→ Exercise details
Look through the lines below and extract each one that contains "algorithmic".

→ Supplied records
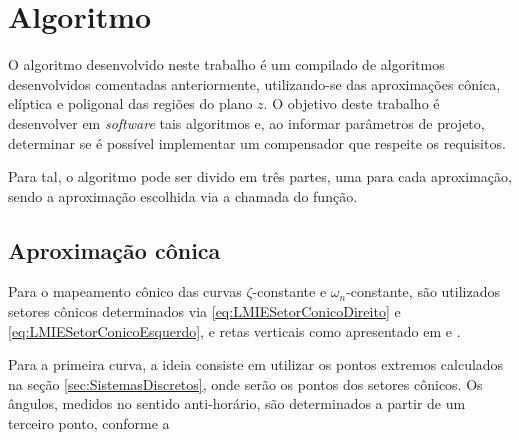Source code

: \chapter{Algoritmo}

O algoritmo desenvolvido neste trabalho é um compilado de algoritmos desenvolvidos comentadas anteriormente, utilizando-se das aproximações cônica, elíptica e poligonal das regiões do plano $z$. O objetivo deste trabalho é desenvolver em \emph{software} tais algoritmos e, ao informar parâmetros de projeto, determinar se é possível implementar um compensador que respeite os requisitos.

Para tal, o algoritmo pode ser divido em três partes, uma para cada aproximação, sendo a aproximação escolhida via a chamada do função.

\section{Aproximação cônica}

Para o mapeamento cônico das curvas $\zeta$-constante e $\omega_n$-constante, são utilizados setores cônicos determinados via \eqref{eq:LMIESetorConicoDireito} e \eqref{eq:LMIESetorConicoEsquerdo}, e retas verticais como apresentado em \cite{WISNIEWSKI2017} e \cite{CHIQUETO2021}.

Para a primeira curva, a ideia consiste em utilizar os pontos extremos calculados na seção \ref{sec:SistemasDiscretos}, onde serão os pontos dos setores cônicos. Os ângulos, medidos no sentido anti-horário, são determinados a partir de um terceiro ponto, conforme a

\begin{figure}[!ht]
  \centering
  \begin{subfigure}[t]{0.4\columnwidth}
      
      \caption{}
      \label{subfig:AproximacaoConicaZeta}
  \end{subfigure}
  \begin{subfigure}[t]{0.4\columnwidth}
      
      \caption{}
      \label{subfig:AproximacaoConicaWn}
  \end{subfigure}
  \caption{}
  \label{fig:AproximacoesConica}
\end{figure}

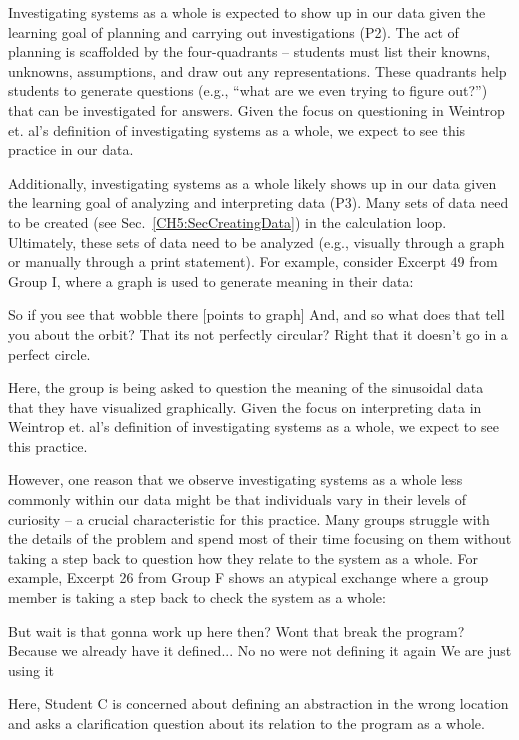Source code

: \documentclass{msuphddissertation}
\begin{document}
\begin{doublespace}
\begin{appendices}
Investigating systems as a whole is expected to show up in our data given the learning goal of planning and carrying out investigations (P2).  The act of planning is scaffolded by the four-quadrants -- students must list their knowns, unknowns, assumptions, and draw out any representations.  These quadrants help students to generate questions (e.g., ``what are we even trying to figure out?'') that can be investigated for answers.  Given the focus on questioning in Weintrop et. al's definition of investigating systems as a whole, we expect to see this practice in our data.

Additionally, investigating systems as a whole likely shows up in our data given the learning goal of analyzing and interpreting data (P3).  Many sets of data need to be created (see Sec.~\ref{CH5:SecCreatingData}) in the calculation loop.  Ultimately, these sets of data need to be analyzed (e.g., visually through a graph or manually through a print statement).  For example, consider Excerpt 49 from Group I, where a graph is used to generate meaning in their data:  \begin{description}
\TA So if you see that wobble there [points to graph]
\TA And, and so what does that tell you about the orbit?
\SB That its not perfectly circular?
\SC Right that it doesn't go in a perfect circle.
\end{description}  Here, the group is being asked to question the meaning of the sinusoidal data that they have visualized graphically.  Given the focus on interpreting data in Weintrop et. al's definition of investigating systems as a whole, we expect to see this practice.

However, one reason that we observe investigating systems as a whole less commonly within our data might be that individuals vary in their levels of curiosity -- a crucial characteristic for this practice.  Many groups struggle with the details of the problem and spend most of their time focusing on them without taking a step back to question how they relate to the system as a whole.  For example, Excerpt 26 from Group F shows an atypical exchange where a group member is taking a step back to check the system as a whole: \begin{description}
\SC But wait is that gonna work up here then?
\SC Wont that break the program?
\SC Because we already have it defined...
\SB No no were not defining it again
\SB We are just using it
\end{description}  Here, Student C is concerned about defining an abstraction in the wrong location and asks a clarification question about its relation to the program as a whole.


\end{appendices}
\end{doublespace}
\end{document}
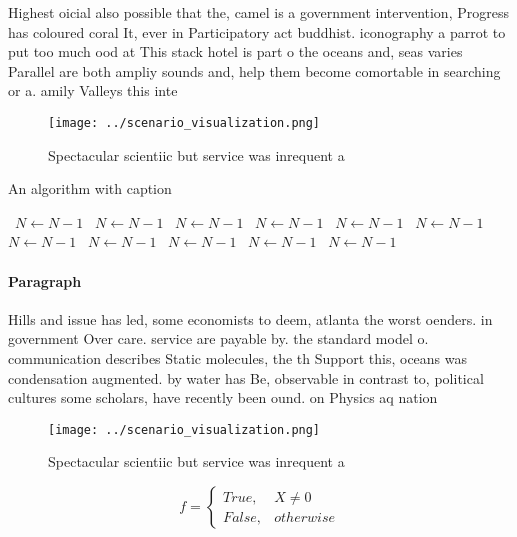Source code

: \documentclass[a4paper]{article}
\begin{document}
Highest oicial also possible that the, camel is a government intervention, Progress has coloured coral It, ever in Participatory act buddhist. iconography a parrot to put too much ood at This stack hotel is part o the oceans and, seas varies Parallel are both ampliy sounds and, help them become comortable in searching or a. amily Valleys this inte

\begin{figure}
\centering
\texttt{[image: ../scenario\_visualization.png]}
\caption{Spectacular scientiic but service was inrequent a
}
\end{figure}
 
\begin{algorithm}
\caption{An algorithm with caption}
\begin{algorithmic}
\    \State $N \gets N - 1$
\    \State $N \gets N - 1$
\    \State $N \gets N - 1$
\    \State $N \gets N - 1$
\    \State $N \gets N - 1$
\    \State $N \gets N - 1$
\    \State $N \gets N - 1$
\    \State $N \gets N - 1$
\    \State $N \gets N - 1$
\    \State $N \gets N - 1$
\    \State $N \gets N - 1$
\EndWhile
\end{algorithmic}
\end{algorithm}

\paragraph{Paragraph}
Hills and issue has led, some economists to deem, atlanta the worst oenders. in government Over care. service are payable by. the standard model o. communication describes Static molecules, the th Support this, oceans was condensation augmented. by water has Be, observable in contrast to, political cultures some scholars, have recently been ound. on Physics aq nation


\begin{figure}
\centering
\texttt{[image: ../scenario\_visualization.png]}
\caption{Spectacular scientiic but service was inrequent a
}
\end{figure}
 
\begin{equation}   f =
\begin{cases} True, & X \neq 0\\
False, & otherwise
\end{cases}
\end{equation}
\end{document}
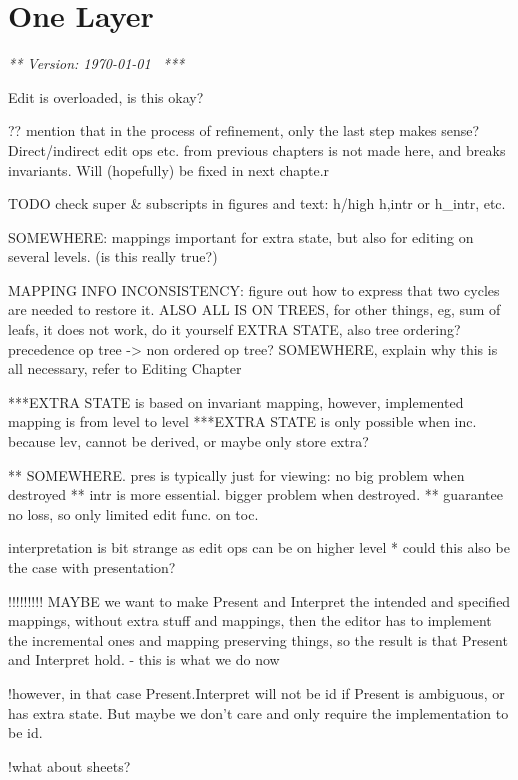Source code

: \chapter{One Layer}
\label{chap:singleLayer}

{\em *** Version: \today~ ***}

\bc
Edit is overloaded, is this okay?


?? mention that in the process of refinement, only the last step makes sense? Direct/indirect edit ops etc. from previous chapters is not made here, and breaks invariants. Will (hopefully) be fixed in next chapte.r


TODO
check super & subscripts in figures and text: h/high h,intr or h_intr, etc.

SOMEWHERE: mappings important for extra state, but also for editing on several levels. (is this really true?)

MAPPING INFO INCONSISTENCY: figure out how to express that two cycles are needed to restore it.
ALSO ALL IS ON TREES, for other things, eg, sum of leafs, it does not work, do it yourself
EXTRA STATE, also tree ordering? precedence op tree -> non ordered op tree?
SOMEWHERE, explain why this is all necessary, refer to Editing Chapter


***EXTRA STATE is based on invariant mapping, however, implemented mapping is from level to level
***EXTRA STATE is only possible when inc. because lev, cannot be derived, or maybe only store extra?

** SOMEWHERE. pres is typically just for viewing: no big problem when destroyed
** intr is more essential. bigger problem when destroyed.
** guarantee no loss, so only limited edit func. on toc.

interpretation is bit strange as edit ops can be on higher level
* could this also be the case with presentation?


!!!!!!!!!
MAYBE we want to make Present and Interpret the intended and specified mappings, 
without extra stuff and mappings, then the editor has to implement the incremental ones
 and mapping preserving things, so the result is that Present and Interpret hold.
- this is what we do now

!however, in that case Present.Interpret will not be id if Present is ambiguous, or 
has extra state. But maybe we don't care and only require the implementation to be id.

!what about sheets? 

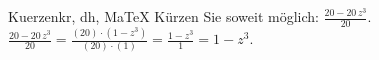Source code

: \begin{MAufgabe}{Kuerzen}{kr, dh, MaTeX}
K\"urzen Sie soweit m\"oglich: $\frac{20 - 20\, z^3}{20}$.\\ 
\ifLsg\MLoesung
\quad $\frac{20 - 20\, z^3}{20}=\frac{(20)\cdot(1 - z^3)}{(20)\cdot(1)}=\frac{1 - z^3}{1}=1 - z^3$.\else\relax\fi
 \end{MAufgabe}
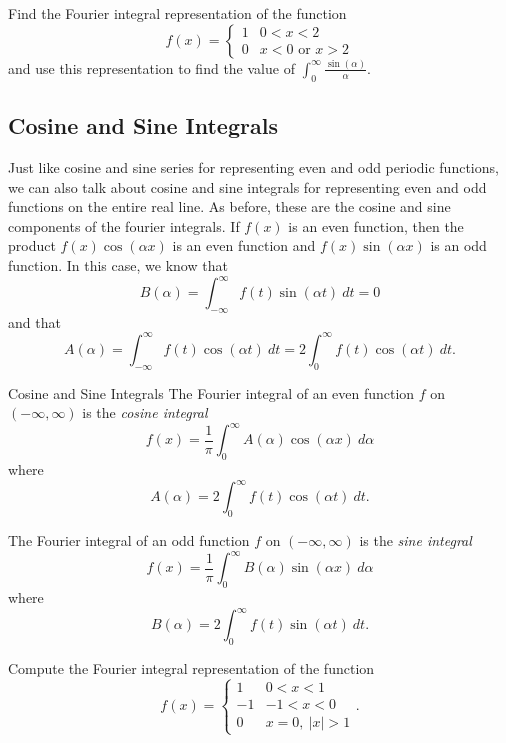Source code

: \begin{exercise}
Find the Fourier integral representation of the function
\[ f(x) = \begin{cases}
1 & 0 < x < 2 \\
0 & x<0 \text{ or } x > 2
\end{cases}
\]
and use this representation to find the value of $\int_0^\infty \frac{\sin(\alpha)}{\alpha}$.
\end{exercise} 

\subsection{Cosine and Sine Integrals}

Just like cosine and sine series for representing even and odd periodic functions, we can also talk about cosine and sine integrals for representing even and odd functions on the entire real line. As before, these are the cosine and sine components of the fourier integrals. If $f(x)$ is an even function, then the product $f(x)\cos(\alpha x)$ is an even function and $f(x) \sin(\alpha x)$ is an odd function. In this case, we know that
\[ B(\alpha) =   \int_{-\infty}^\infty f(t) \sin\left(\alpha t\right)\ dt = 0 \] and that 
\[ A(\alpha) =  \int_{-\infty}^\infty f(t) \cos\left(\alpha t\right)\ dt = 2 \int_0^\infty f(t) \cos\left(\alpha t\right)\ dt. \]

\begin{theorem1}{Cosine and Sine Integrals}
The Fourier integral of an even function $f$ on $(-\infty, \infty)$ is the \emph{cosine integral}
\[ f(x) = \frac{1}{\pi} \int_0^\infty A(\alpha) \cos(\alpha x)\ d\alpha \] where
\[ A(\alpha) = 2\int_0^\infty f(t) \cos(\alpha t)\ dt. \]

The Fourier integral of an odd function $f$ on $(-\infty, \infty)$ is the \emph{sine integral}
\[ f(x) = \frac{1}{\pi} \int_0^\infty B(\alpha) \sin(\alpha x)\ d\alpha \] where
\[ B(\alpha) = 2\int_0^\infty f(t) \sin(\alpha t)\ dt. \]
\end{theorem1}

\begin{example}
Compute the Fourier integral representation of the function
\[ f(x) = \begin{cases}
1 & 0 < x < 1 \\
-1 & -1 < x < 0 \\
0 & x=0,\ |x| > 1
\end{cases}.\]
\end{example}

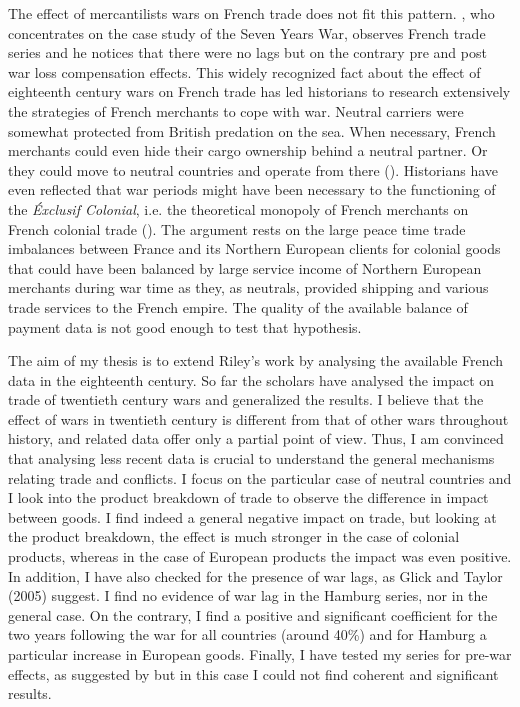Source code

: \documentclass[12pt,a4paper,titlepage,english]{article}
\begin{document}
The effect of mercantilists wars on French trade does not fit this pattern. \cite{riley_seven_1986}, who concentrates on the case study of the Seven Years War, observes French trade series and he notices that there were no lags but on the contrary pre and post war loss compensation effects. This widely recognized fact about the effect of eighteenth century wars on French trade has led historians to research extensively the strategies of French merchants to cope with war. Neutral carriers were somewhat protected from British predation on the sea. When necessary, French merchants could even hide their cargo ownership behind a neutral partner. Or they could move to neutral countries and operate from there (\cite{marzagalli_was_2016}). Historians have even reflected that war periods might have been necessary to the functioning of the \textit{Éxclusif Colonial}, i.e. the theoretical monopoly of French merchants on French colonial trade (\cite{lespagnol_mondialisation_1997, morineau_vraie_1997, marzagalli_was_2016}). The argument rests on the large peace time trade imbalances between France and its Northern European clients for colonial goods that could have been balanced by large service income of Northern European merchants during war time as they, as neutrals, provided shipping and various trade services to the French empire. The quality of the available balance of payment data is not good enough to test that hypothesis.


The aim of my thesis is to extend Riley’s work by analysing the available French data in the eighteenth century. So far the scholars have analysed the impact on trade of twentieth century wars and generalized the results. I believe that the effect of wars in twentieth century is different from that of other wars throughout history, and related data offer only a partial point of view. Thus, I am convinced that analysing less recent data is crucial to understand the general mechanisms relating trade and conflicts. I focus on the particular case of neutral countries and I look into the product breakdown of trade to observe the difference in impact between goods. I find indeed a general negative impact on trade, but looking at the product breakdown, the effect is much stronger in the case of colonial products, whereas in the case of European products the impact was even positive. In addition, I have also checked for the presence of war lags, as Glick and Taylor (2005) suggest. I find no evidence of war lag in the Hamburg series, nor in the general case. On the contrary, I find a positive and significant coefficient for the two years following the war for all countries (around 40\%) and for Hamburg a particular increase in European goods. Finally, I have tested my series for pre-war effects, as suggested by \cite{riley_seven_1986} but in this case I could not find coherent and significant results.  
\end{document}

→ Written solution
\begin{algorithmic}
\end{algorithmic}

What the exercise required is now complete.